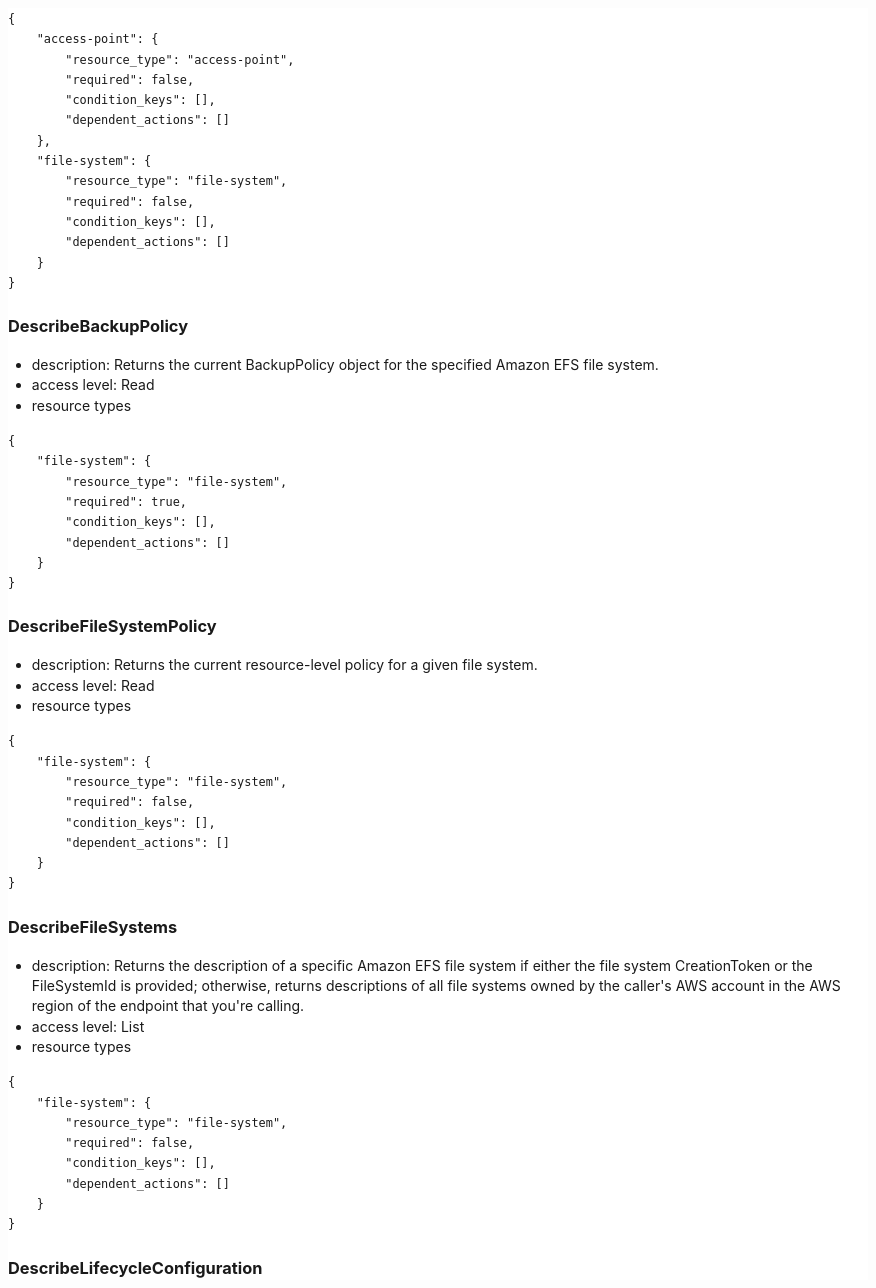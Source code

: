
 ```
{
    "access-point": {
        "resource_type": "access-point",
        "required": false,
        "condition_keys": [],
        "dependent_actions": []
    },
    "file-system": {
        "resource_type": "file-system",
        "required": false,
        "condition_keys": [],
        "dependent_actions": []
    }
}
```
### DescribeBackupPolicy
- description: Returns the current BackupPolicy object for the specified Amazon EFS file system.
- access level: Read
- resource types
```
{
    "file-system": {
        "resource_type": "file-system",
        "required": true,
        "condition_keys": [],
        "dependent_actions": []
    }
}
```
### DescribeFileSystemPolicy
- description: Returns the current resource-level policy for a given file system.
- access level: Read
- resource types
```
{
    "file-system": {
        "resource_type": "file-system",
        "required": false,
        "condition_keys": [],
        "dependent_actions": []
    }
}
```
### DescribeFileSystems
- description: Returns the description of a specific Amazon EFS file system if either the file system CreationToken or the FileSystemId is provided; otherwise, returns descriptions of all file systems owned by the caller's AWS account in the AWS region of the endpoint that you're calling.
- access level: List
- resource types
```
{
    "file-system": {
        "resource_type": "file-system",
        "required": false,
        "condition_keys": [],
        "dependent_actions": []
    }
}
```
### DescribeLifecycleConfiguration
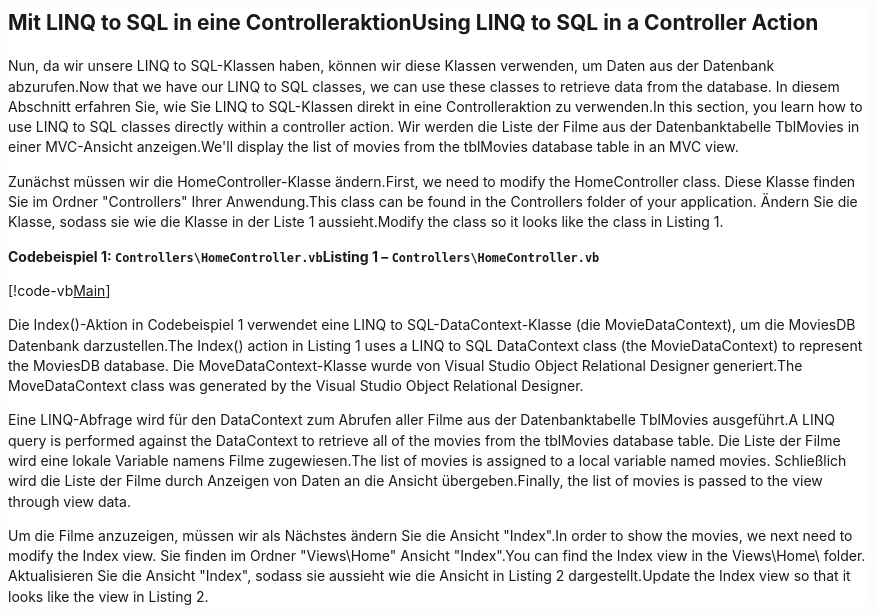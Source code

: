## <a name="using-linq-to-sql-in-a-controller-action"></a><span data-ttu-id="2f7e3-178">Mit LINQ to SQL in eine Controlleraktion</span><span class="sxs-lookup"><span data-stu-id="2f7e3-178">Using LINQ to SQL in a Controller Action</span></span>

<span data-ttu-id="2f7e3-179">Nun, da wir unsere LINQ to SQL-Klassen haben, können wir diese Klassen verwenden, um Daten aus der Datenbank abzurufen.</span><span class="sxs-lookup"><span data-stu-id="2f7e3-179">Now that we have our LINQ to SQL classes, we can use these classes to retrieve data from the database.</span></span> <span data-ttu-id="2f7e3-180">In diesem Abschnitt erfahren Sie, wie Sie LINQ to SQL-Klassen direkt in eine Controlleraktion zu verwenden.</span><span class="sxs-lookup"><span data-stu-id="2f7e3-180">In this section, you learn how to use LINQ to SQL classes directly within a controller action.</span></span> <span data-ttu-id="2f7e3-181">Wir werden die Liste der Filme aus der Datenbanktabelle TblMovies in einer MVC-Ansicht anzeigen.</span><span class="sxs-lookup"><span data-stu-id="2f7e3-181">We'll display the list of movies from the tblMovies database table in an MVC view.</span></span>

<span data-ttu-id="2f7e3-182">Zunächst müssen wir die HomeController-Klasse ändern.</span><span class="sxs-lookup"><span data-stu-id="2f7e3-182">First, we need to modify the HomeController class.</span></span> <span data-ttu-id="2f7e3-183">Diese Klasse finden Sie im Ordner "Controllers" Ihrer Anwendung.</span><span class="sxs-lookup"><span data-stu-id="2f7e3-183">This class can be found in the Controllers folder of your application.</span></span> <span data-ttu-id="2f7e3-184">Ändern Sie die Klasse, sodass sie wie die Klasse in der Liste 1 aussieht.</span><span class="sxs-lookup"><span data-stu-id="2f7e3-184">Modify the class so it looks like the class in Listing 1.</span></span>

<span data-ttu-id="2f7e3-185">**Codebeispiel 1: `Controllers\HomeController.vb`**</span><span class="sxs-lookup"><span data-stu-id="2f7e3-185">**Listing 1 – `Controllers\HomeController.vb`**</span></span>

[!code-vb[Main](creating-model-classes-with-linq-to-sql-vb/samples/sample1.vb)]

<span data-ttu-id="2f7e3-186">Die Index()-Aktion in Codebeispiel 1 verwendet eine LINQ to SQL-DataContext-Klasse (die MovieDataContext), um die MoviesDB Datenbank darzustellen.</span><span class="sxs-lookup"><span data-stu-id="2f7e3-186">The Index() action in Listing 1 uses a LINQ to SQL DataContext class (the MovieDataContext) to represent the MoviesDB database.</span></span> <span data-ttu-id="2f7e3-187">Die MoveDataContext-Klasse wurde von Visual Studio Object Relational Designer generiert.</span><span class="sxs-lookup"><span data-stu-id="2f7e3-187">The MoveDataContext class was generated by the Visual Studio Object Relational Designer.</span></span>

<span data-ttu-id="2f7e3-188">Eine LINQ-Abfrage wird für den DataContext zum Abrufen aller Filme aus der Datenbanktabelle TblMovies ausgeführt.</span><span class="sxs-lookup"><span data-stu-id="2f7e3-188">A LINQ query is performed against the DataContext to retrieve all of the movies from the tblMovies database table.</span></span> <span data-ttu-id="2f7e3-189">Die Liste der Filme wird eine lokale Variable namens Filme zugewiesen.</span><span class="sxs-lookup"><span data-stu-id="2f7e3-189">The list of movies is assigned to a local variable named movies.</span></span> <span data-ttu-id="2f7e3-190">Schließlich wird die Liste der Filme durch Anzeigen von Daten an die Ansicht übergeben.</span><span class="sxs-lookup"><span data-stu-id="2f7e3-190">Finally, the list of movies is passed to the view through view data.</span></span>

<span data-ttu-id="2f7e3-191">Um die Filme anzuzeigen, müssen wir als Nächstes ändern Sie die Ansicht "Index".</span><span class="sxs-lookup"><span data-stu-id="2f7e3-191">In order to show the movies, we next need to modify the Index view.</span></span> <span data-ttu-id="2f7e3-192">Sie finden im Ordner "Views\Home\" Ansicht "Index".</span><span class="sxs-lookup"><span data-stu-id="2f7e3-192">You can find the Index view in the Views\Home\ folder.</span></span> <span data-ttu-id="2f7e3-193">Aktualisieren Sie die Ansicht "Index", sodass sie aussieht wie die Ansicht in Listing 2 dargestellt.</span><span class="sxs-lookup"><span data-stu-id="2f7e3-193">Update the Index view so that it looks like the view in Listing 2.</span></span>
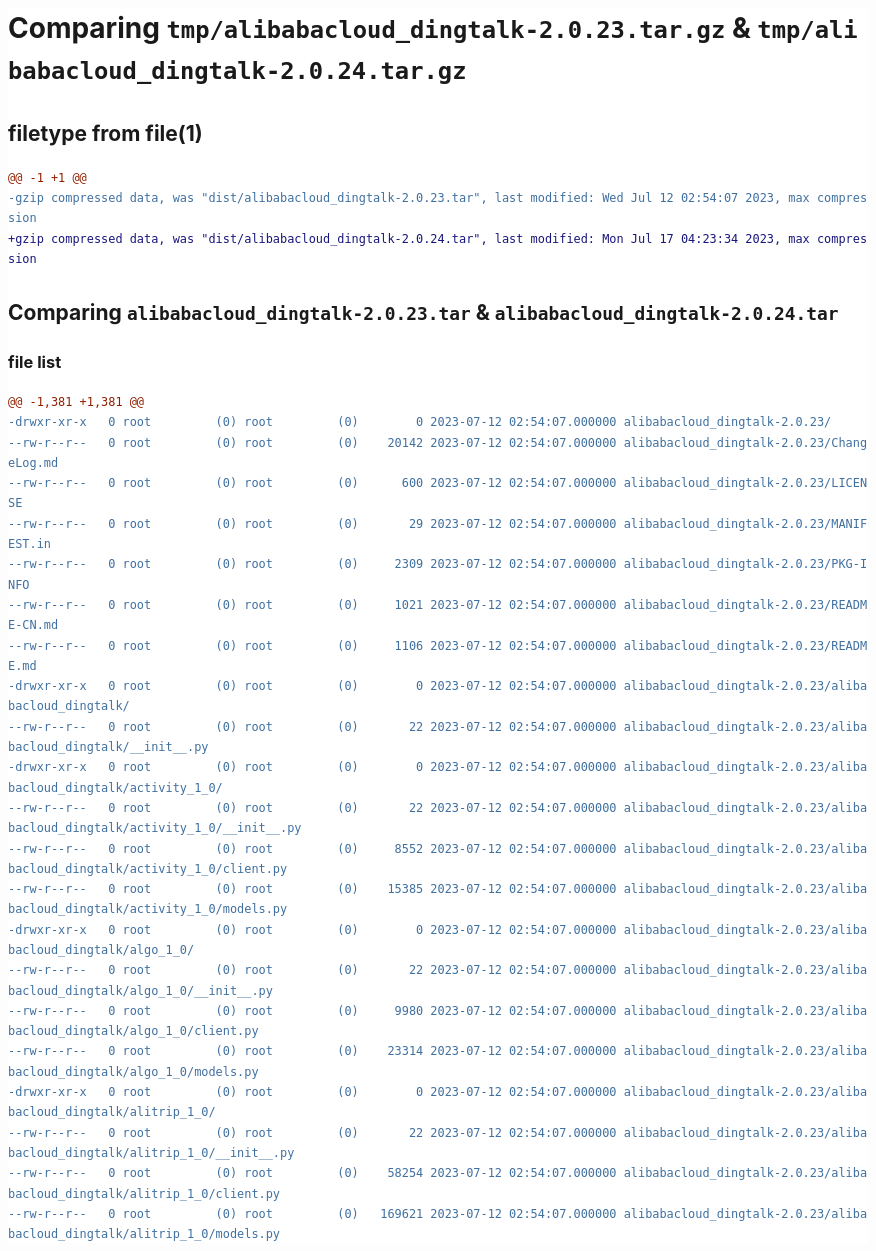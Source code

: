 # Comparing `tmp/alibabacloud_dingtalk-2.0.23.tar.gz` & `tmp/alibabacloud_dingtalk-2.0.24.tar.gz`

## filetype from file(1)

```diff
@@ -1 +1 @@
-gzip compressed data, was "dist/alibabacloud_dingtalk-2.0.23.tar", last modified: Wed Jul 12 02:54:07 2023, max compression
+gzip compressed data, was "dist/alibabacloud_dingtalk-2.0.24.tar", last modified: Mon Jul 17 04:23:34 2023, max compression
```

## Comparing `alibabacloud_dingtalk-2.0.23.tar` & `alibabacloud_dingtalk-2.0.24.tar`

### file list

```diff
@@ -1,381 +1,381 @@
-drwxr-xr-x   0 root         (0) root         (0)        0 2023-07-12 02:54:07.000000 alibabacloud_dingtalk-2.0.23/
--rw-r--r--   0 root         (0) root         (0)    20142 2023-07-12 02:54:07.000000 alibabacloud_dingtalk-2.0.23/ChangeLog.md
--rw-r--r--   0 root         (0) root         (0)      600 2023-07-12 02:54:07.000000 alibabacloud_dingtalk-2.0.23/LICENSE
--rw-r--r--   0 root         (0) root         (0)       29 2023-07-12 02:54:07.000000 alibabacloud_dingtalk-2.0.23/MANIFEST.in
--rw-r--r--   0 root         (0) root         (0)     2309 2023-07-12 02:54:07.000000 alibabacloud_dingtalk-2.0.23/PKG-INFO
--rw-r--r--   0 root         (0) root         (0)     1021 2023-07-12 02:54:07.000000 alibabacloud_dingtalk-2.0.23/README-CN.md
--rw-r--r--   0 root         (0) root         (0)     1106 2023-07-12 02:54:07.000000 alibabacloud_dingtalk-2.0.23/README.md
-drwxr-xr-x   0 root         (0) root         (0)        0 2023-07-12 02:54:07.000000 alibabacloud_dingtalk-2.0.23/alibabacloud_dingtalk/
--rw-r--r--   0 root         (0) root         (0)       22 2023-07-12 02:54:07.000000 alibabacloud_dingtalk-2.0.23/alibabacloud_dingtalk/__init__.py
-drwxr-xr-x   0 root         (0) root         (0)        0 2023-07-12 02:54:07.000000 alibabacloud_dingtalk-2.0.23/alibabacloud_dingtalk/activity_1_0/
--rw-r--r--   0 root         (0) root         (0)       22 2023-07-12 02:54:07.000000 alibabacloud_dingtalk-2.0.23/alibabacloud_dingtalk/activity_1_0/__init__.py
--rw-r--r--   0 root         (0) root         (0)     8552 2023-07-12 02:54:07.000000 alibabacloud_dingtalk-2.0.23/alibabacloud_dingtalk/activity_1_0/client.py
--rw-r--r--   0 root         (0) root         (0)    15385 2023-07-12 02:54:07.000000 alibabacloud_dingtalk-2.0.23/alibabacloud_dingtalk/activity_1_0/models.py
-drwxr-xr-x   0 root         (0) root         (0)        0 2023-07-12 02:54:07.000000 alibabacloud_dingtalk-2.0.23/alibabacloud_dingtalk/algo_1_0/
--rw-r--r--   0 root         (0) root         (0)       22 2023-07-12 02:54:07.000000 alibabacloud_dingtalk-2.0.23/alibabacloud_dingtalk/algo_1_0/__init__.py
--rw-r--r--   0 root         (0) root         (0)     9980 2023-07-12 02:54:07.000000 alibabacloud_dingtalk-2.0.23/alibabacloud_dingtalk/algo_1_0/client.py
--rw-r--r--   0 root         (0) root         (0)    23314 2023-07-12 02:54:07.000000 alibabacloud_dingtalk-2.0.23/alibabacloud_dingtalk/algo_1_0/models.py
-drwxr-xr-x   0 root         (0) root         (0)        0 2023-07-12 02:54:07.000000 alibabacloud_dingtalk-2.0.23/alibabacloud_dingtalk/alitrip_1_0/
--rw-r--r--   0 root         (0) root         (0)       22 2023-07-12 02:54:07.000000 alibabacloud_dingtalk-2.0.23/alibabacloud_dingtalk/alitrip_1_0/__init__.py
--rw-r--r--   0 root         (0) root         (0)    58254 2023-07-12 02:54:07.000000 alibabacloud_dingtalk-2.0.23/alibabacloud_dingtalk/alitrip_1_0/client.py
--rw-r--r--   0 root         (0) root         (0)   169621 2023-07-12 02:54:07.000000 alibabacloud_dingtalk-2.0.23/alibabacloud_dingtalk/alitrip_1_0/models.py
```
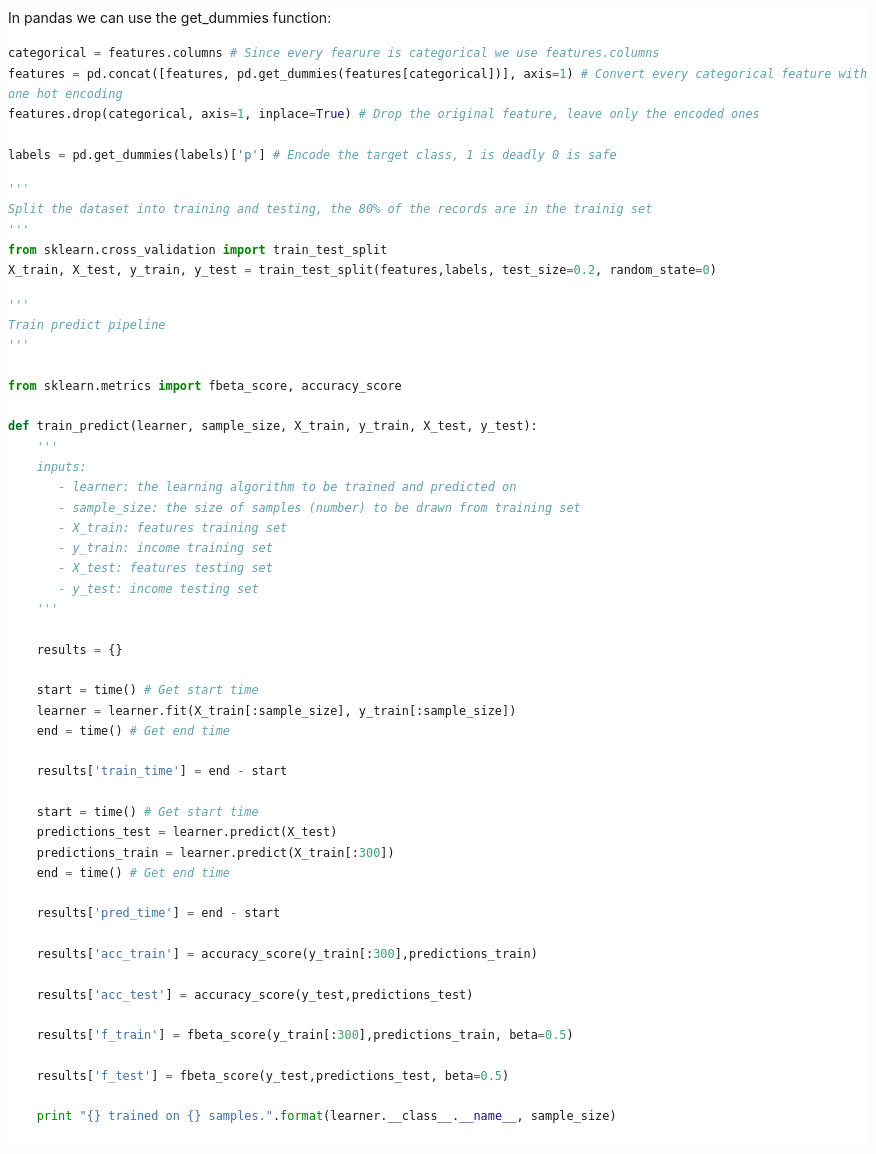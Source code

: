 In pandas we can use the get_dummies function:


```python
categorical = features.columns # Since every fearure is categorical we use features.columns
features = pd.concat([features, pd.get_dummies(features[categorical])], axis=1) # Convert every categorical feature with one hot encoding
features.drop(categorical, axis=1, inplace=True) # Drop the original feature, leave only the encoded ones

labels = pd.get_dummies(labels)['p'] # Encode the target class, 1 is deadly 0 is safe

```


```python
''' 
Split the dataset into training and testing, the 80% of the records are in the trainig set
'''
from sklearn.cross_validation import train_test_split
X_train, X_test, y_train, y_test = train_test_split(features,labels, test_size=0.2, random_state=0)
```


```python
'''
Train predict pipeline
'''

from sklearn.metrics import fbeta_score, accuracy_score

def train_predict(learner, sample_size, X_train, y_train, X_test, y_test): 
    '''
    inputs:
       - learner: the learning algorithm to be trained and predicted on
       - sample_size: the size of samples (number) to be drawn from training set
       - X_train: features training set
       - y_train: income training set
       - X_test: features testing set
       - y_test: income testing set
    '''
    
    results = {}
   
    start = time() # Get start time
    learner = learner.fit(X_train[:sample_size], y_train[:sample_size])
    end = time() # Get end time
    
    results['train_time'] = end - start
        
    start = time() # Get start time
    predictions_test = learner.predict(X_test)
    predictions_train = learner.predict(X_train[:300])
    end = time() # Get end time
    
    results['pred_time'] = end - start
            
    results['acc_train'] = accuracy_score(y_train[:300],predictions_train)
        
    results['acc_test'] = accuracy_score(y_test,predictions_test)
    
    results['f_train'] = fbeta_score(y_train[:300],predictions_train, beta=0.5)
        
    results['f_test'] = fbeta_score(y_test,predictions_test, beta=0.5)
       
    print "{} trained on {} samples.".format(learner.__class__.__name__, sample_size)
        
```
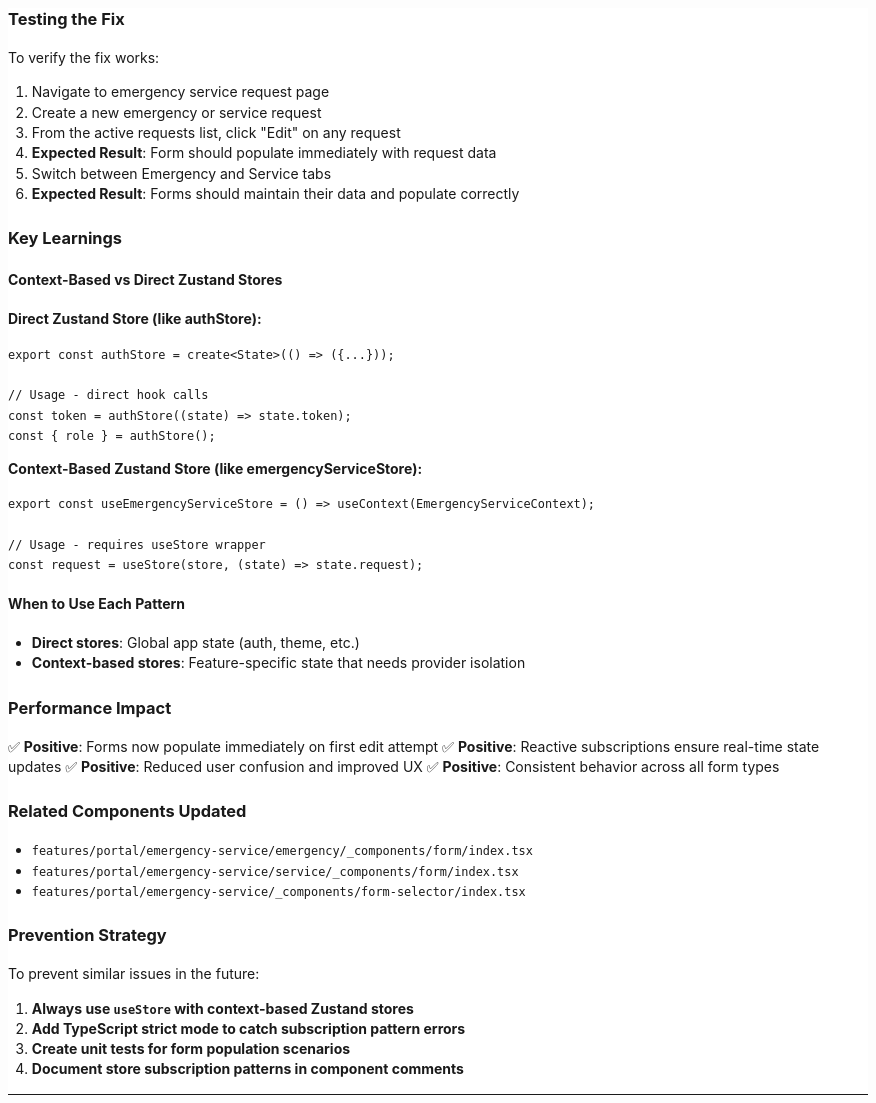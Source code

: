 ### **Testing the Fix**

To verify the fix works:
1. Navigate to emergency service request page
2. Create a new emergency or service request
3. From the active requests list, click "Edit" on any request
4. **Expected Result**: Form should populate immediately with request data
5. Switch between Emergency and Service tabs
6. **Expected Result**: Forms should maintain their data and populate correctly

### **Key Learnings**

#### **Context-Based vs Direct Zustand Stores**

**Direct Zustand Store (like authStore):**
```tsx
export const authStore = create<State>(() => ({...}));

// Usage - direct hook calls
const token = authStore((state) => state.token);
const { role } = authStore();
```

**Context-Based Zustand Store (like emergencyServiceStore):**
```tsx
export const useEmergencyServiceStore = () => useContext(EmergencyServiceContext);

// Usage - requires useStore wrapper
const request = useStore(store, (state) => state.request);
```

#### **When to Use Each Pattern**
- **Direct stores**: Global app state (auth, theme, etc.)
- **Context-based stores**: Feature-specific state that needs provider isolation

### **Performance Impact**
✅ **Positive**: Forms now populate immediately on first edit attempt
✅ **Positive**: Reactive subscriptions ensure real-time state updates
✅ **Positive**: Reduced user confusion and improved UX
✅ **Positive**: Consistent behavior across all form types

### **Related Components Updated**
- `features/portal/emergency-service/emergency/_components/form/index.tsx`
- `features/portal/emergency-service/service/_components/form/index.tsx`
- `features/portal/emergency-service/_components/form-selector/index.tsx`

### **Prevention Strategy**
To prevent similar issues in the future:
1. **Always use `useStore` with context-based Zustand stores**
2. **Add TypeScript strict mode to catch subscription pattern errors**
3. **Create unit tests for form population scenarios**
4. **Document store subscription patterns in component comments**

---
# # #
Task to carry out: What you return must be the lines above that run from the line with "- **Context-based stores**: Feature-specific" to the line with "3. **Create unit", inclusive, each copied exactly.

Response to this exercise:
- **Context-based stores**: Feature-specific state that needs provider isolation

### **Performance Impact**
✅ **Positive**: Forms now populate immediately on first edit attempt
✅ **Positive**: Reactive subscriptions ensure real-time state updates
✅ **Positive**: Reduced user confusion and improved UX
✅ **Positive**: Consistent behavior across all form types

### **Related Components Updated**
- `features/portal/emergency-service/emergency/_components/form/index.tsx`
- `features/portal/emergency-service/service/_components/form/index.tsx`
- `features/portal/emergency-service/_components/form-selector/index.tsx`

### **Prevention Strategy**
To prevent similar issues in the future:
1. **Always use `useStore` with context-based Zustand stores**
2. **Add TypeScript strict mode to catch subscription pattern errors**
3. **Create unit tests for form population scenarios**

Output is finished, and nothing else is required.